Exam Room Favorites


Using the Internet during patient visits can be a very useful tool, according to Dr. Pullen. Here, he describes some of his favorite websites to use while seeing patients.

This article originally appeared online at DrPullen.com.

How can a physician have time to use the internet while seeing patients in the exam room. How is this possible when as a family physician I need to keep visits brief, and can’t spend time surfing the net. Actually I do go online to facilitate patient visits a few times every day. I find specific uses of the internet can be both efficient and helpful. I suspect some of these sites will also be useful to non-physicians too as reliable sources of information.
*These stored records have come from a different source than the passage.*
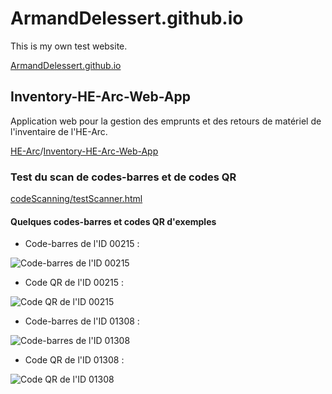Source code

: # ArmandDelessert.github.io
This is my own test website.

[ArmandDelessert.github.io](https://armanddelessert.github.io/)

## Inventory-HE-Arc-Web-App
Application web pour la gestion des emprunts et des retours de matériel de l'inventaire de l'HE-Arc.

[HE-Arc](https://github.com/HE-Arc)/[Inventory-HE-Arc-Web-App](https://github.com/HE-Arc/Inventory-HE-Arc-Web-App)

### Test du scan de codes-barres et de codes QR
[codeScanning/testScanner.html](https://armanddelessert.github.io/codeScanning/testScanner.html)

#### Quelques codes-barres et codes QR d'exemples
* Code-barres de l'ID 00215 :

![Code-barres de l'ID 00215](https://armanddelessert.github.io/Codes/CodeBarres_00215_2.png)

* Code QR de l'ID 00215 :

![Code QR de l'ID 00215](https://armanddelessert.github.io/Codes/CodeQR_00215_2.png)

* Code-barres de l'ID 01308 :

![Code-barres de l'ID 01308](https://armanddelessert.github.io/Codes/CodeBarres_01308_2.png)

* Code QR de l'ID 01308 :

![Code QR de l'ID 01308](https://armanddelessert.github.io/Codes/CodeQR_01308_2.png)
I find Dr. Google has a great memory. Certainly better than mine. Just yesterday I had a patient on Byetta, an injectible non-insulin medication for diabetes who was having side effects and I wanted to switch her to the newer drug in the same class. Google is great for this. I searched for “Injectible non-insulin diabetes medication” and the second item in the Google search has the names Byetta and Symlin right in the search bar summary. This took about 10 seconds, certainly less time than using my PDA would have taken, and far less than walking out of the room to look elsewhere. I don’t use search engines for much else though. It’s too slow. I need to go directly to a known site. In exam rooms where we use a Citrix thin client, keeping a list of favorites on a browser is problematic. Every room is different, and it would just take too much time.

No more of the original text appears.